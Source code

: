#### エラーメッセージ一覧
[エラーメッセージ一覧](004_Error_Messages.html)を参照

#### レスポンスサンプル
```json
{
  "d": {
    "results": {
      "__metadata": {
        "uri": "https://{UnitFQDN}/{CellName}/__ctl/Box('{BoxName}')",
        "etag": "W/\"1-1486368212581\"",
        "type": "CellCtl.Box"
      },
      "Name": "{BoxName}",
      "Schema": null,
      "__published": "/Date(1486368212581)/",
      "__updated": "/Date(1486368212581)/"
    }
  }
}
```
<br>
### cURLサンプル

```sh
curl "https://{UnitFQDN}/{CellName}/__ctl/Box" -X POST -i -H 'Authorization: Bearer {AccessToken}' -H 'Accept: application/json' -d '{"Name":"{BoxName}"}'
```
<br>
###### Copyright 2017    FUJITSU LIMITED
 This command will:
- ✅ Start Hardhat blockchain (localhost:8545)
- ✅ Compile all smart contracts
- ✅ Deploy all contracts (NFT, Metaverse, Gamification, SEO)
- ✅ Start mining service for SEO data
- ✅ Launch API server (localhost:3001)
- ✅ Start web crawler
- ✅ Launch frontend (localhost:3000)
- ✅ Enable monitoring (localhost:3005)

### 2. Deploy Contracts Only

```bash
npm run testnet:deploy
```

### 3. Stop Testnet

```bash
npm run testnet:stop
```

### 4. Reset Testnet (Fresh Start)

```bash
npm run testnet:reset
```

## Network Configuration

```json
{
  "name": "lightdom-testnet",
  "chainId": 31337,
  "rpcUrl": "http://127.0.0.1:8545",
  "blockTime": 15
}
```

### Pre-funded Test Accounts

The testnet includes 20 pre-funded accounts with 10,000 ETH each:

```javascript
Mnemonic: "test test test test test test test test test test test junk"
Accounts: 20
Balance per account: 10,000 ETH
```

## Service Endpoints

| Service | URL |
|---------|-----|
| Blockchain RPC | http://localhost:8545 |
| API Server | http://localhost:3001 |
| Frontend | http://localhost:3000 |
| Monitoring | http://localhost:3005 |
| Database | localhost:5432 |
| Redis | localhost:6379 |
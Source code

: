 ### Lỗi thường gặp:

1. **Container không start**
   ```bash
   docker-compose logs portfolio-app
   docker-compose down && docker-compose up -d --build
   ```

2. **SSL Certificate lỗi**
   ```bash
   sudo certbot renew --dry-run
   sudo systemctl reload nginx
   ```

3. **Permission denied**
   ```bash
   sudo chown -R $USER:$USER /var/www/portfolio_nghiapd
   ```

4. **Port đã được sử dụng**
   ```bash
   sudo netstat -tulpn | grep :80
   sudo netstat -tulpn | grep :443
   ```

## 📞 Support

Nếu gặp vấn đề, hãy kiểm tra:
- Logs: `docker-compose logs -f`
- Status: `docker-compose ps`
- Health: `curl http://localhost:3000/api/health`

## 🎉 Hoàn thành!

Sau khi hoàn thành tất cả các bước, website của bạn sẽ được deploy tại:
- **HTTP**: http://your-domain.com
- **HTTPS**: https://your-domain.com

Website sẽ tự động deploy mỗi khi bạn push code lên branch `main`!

TASK DETAILS: Find the line containing "## 🎉 Hoàn thành!" in the material above. Print it and every line after it through the end, exactly and only those.

SOLUTION TO THIS EXERCISE:
## 🎉 Hoàn thành!

Sau khi hoàn thành tất cả các bước, website của bạn sẽ được deploy tại:
- **HTTP**: http://your-domain.com
- **HTTPS**: https://your-domain.com

Website sẽ tự động deploy mỗi khi bạn push code lên branch `main`!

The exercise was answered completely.